Coder Social home page Coder Social logo

revtr's Introduction

*** What is this project all about? ***

Primary Goal
* Make the reverse traceroute system better by minimizing the number of RR-pings required,
* and by maximizing the amount of information we get from each one.

Why Rank VPs?
* First of all, to do reverse traceroute, we need to find VPs that are RR-reachable
* i.e. there are empty slots in the RR header by the time that the VP->Dst ping reaches
* Dst.  Second of all, we do not want to issue so many RR-pings into a network that
* rate-limiting is triggered.  Third of all, it would be great if the VPs chosen were
* as close as possible to the destination, so as to maximize the number of free slots
* in the RR header. 

VP Ranking Methods
* 1) Destination Cover
    + Overview:
        - Say we have a new destination with prefix 'P'.  Given a set 'S' of VPs for which we 
        - already have some RR-reachable measurements to other destinations within P, rank 
        - each VP 'v' in S in terms of how many such destinations it reaches. This is a greedy
        - set-covering approximation algorithm which just picks the "set" v that has the largest
        - number of RR-reachable destinations in P.
    + Drawbacks:
        - 1) It has no "terminating condition"; i.e. just because it supplies us with a rank-ordering
        -    of VPs, we may still have to issue probes from each VP moving down the list towards our
        -    new target destination. This could end up having us send pings from every single VP in S!
        - 2) It does not take into account the number of hops away from the destination a VP sits.
        -    By extension, it does not maximize the amount of information we can get back from an RR-ping.
* 2) Top-K / Restricted Set
    + Overview:
        - A small number of M-Lab sites can to a large majority of RR-reachable destinations. As shown
        - in Brian's paper, using just the top 10 M-Lab sites reached 95% of RR-reachable destinations
        - , within the same number of hops, as reached by the full set of M-Lab + PlanetLab nodes.
        - In light of this, restricting the set of VPs to just the top-K can give most of the results,
        - while greatly reducing the amount of probing required.
    + Drawbacks:
        - ???
* 3) Ingress-Based
    + Overview:
        - Define some notion of "network" -- we choose BGP-routable prefix in our work -- and find for each
        - RR-pingable measurement the point of "ingress."  That could be either the last hop before entering
        - the given prefix, or the first hop after entering the prefix -- as long as the choice is consistent.
        - Now just deliver a ranking based on the number of hops away from an ingress that a VP sits.  If several
        - VPs enter the network via the same ingress, just keep the one with the smallest hop-count, and discard
        - the rest.  This is okay because Internet routing is destination-based: any distinct routes from S to D 
        - going through some common router R will likely be exactly the same from R to D.  
    + Benefits:
        - 1) This approach does have a "terminating condition" in that many VPs from the original set S will be
        -    eliminated from the delivered list of rankings.
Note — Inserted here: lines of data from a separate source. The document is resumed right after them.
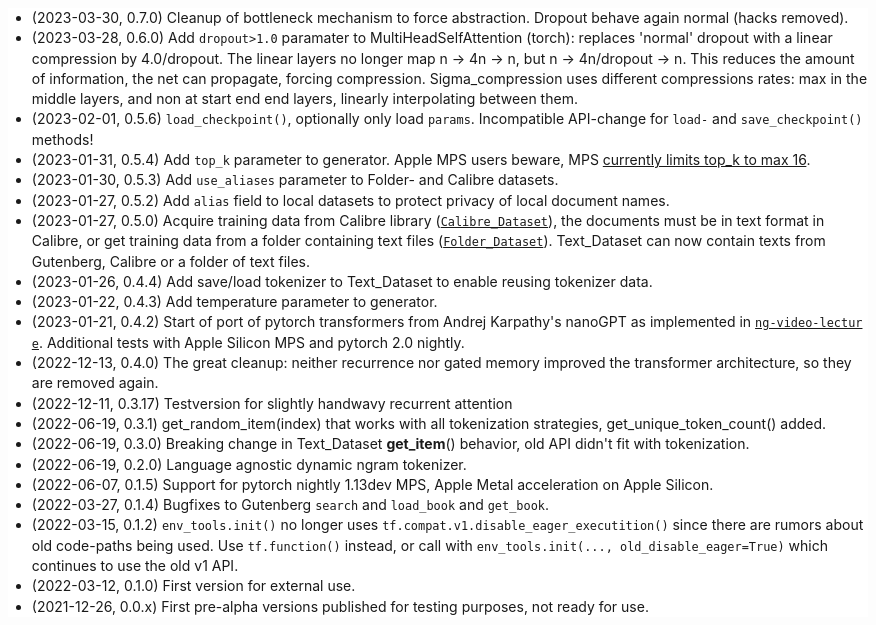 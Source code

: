 * (2023-03-30, 0.7.0) Cleanup of bottleneck mechanism to force abstraction. Dropout behave again normal
(hacks removed).
* (2023-03-28, 0.6.0) Add `dropout>1.0` paramater to MultiHeadSelfAttention (torch): replaces 'normal' dropout with a linear compression by 4.0/dropout. The linear layers no longer
map n -> 4n -> n, but n -> 4n/dropout -> n. This reduces the amount of information, the net can propagate, forcing compression. Sigma_compression uses different compressions rates:
max in the middle layers, and non at start end end layers, linearly interpolating between them.
* (2023-02-01, 0.5.6) `load_checkpoint()`, optionally only load `params`. Incompatible API-change for `load-` and `save_checkpoint()` methods!
* (2023-01-31, 0.5.4) Add `top_k` parameter to generator. Apple MPS users beware, MPS [currently limits top_k to max 16](https://github.com/pytorch/pytorch/issues/78915).
* (2023-01-30, 0.5.3) Add `use_aliases` parameter to Folder- and Calibre datasets.
* (2023-01-27, 0.5.2) Add `alias` field to local datasets to protect
privacy of local document names.
* (2023-01-27, 0.5.0) Acquire training data from Calibre library ([`Calibre_Dataset`](https://domschl.github.io/ml-indie-tools/_build/html/index.html#Calibre_Dataset.Calibre_Dataset)), the documents must be in text format in Calibre, or get training data from a folder containing text files ([`Folder_Dataset`](https://domschl.github.io/ml-indie-tools/_build/html/index.html#module-Folder_Dataset)). Text_Dataset can now
contain texts from Gutenberg, Calibre or a folder of text files.
* (2023-01-26, 0.4.4) Add save/load tokenizer to Text_Dataset to enable reusing tokenizer data.
* (2023-01-22, 0.4.3) Add temperature parameter to generator.
* (2023-01-21, 0.4.2) Start of port of pytorch transformers from Andrej Karpathy's nanoGPT as implemented in [`ng-video-lecture`](https://github.com/karpathy/ng-video-lecture/blob/master/gpt.py). Additional tests with Apple Silicon MPS and pytorch 2.0 nightly.
* (2022-12-13, 0.4.0) The great cleanup: neither recurrence nor gated memory improved the transformer architecture, so they are removed again.
* (2022-12-11, 0.3.17) Testversion for slightly handwavy recurrent attention
* (2022-06-19, 0.3.1) get_random_item(index) that works with all tokenization strategies, get_unique_token_count() added.
* (2022-06-19, 0.3.0) Breaking change in Text_Dataset __get_item__() behavior, old API didn't fit with tokenization.
* (2022-06-19, 0.2.0) Language agnostic dynamic ngram tokenizer.
* (2022-06-07, 0.1.5) Support for pytorch nightly 1.13dev MPS, Apple Metal acceleration on Apple Silicon.
* (2022-03-27, 0.1.4) Bugfixes to Gutenberg `search` and `load_book` and `get_book`.
* (2022-03-15, 0.1.2) `env_tools.init()` no longer uses `tf.compat.v1.disable_eager_executition()` since there are rumors about old code-paths being used. Use `tf.function()` instead, or call with `env_tools.init(..., old_disable_eager=True)` which continues to use the old v1 API.
* (2022-03-12, 0.1.0) First version for external use.
* (2021-12-26, 0.0.x) First pre-alpha versions published for testing purposes, not ready for use.


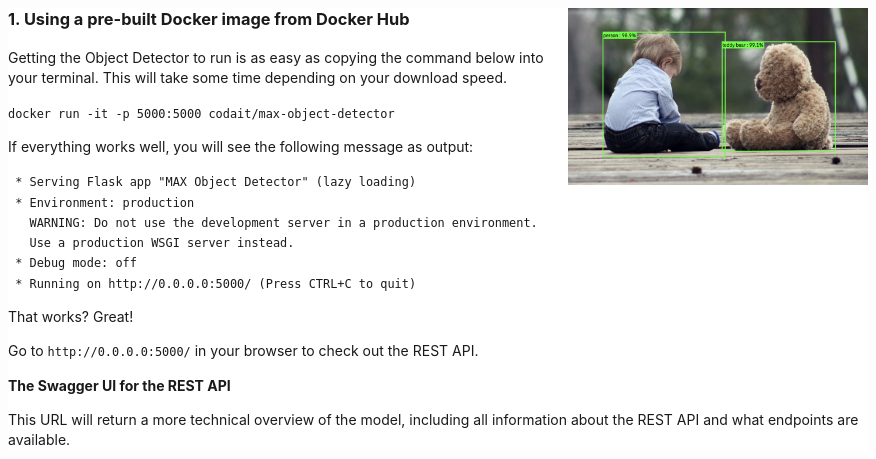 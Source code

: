 <img src="docs/object-detection.png" width=300 align="right">

### 1. Using a pre-built Docker image from Docker Hub

Getting the Object Detector to run is as easy as copying the command below into your terminal. This will take some time depending on your download speed.

`docker run -it -p 5000:5000 codait/max-object-detector`

If everything works well, you will see the following message as output:

```
 * Serving Flask app "MAX Object Detector" (lazy loading)
 * Environment: production
   WARNING: Do not use the development server in a production environment.
   Use a production WSGI server instead.
 * Debug mode: off
 * Running on http://0.0.0.0:5000/ (Press CTRL+C to quit)
```

That works? Great!

Go to `http://0.0.0.0:5000/` in your browser to check out the REST API.

**The Swagger UI for the REST API**

This URL will return a more technical overview of the model, including all information about the REST API and what endpoints are available.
This contributes towards the overall goal of minimizing
        -    the number of probes sent overall during the RTR process.
        - 2) The distance from VP to ingress is taken into account for these rankings. This effectively maximizes
        -    the amount of information we are likely to receive from a successful RR-ping when using top-ranked VPs.
    + Drawbacks:
        - ???

Evaluation
* We will use existing measurements from 2011 in conjunction with BGP-dumps from the same time period to evaluate the
* efficacy of each of the three aforementioned methods.  For each BGP-routable prefix for which the VPs in this
* dataset have RR-reachable measurements, the measurements will be split into test and training data.  The training
* set is used to create VP rankings via each of the three approaches.  The test set will be used to emulate actual
* RR-pings to never-before-seen destinations.  In the process of emulation for each method we can record metrics:
*  - NumProbes:   the number of probes we had to send before receiving a successful stamping
*  - NumHops:     the number of hops it takes to reach the destination on a successful probe
*  - VPChosen:    ???
*  - AltVPExists: ???
* With these metrics in hand, we'll be able to make a first-order judgement about the relative effectiveness of each 
* ranking method.  Results will include: 
*  - CDF showing the fraction of RR-reachable test-destinations for which k probes were required to receive a stamp;
*    legend: ranking methods
*  - CDF showing the fraction of RR-reachable test-destinations for which the destination was reached within k hops;
*    legend: ranking methods
*  - ...

Challenges
*) Large datasets can take a long time to process, so writing efficient fast code was an important consideration
*) ...

revtr's People

Contributors

aistein avatar

Watchers

James Cloos avatar  avatar

Forkers

littlespace

Recommend Projects

  • React photo React

    A declarative, efficient, and flexible JavaScript library for building user interfaces.

  • Vue.js photo Vue.js

    ๐Ÿ–– Vue.js is a progressive, incrementally-adoptable JavaScript framework for building UI on the web.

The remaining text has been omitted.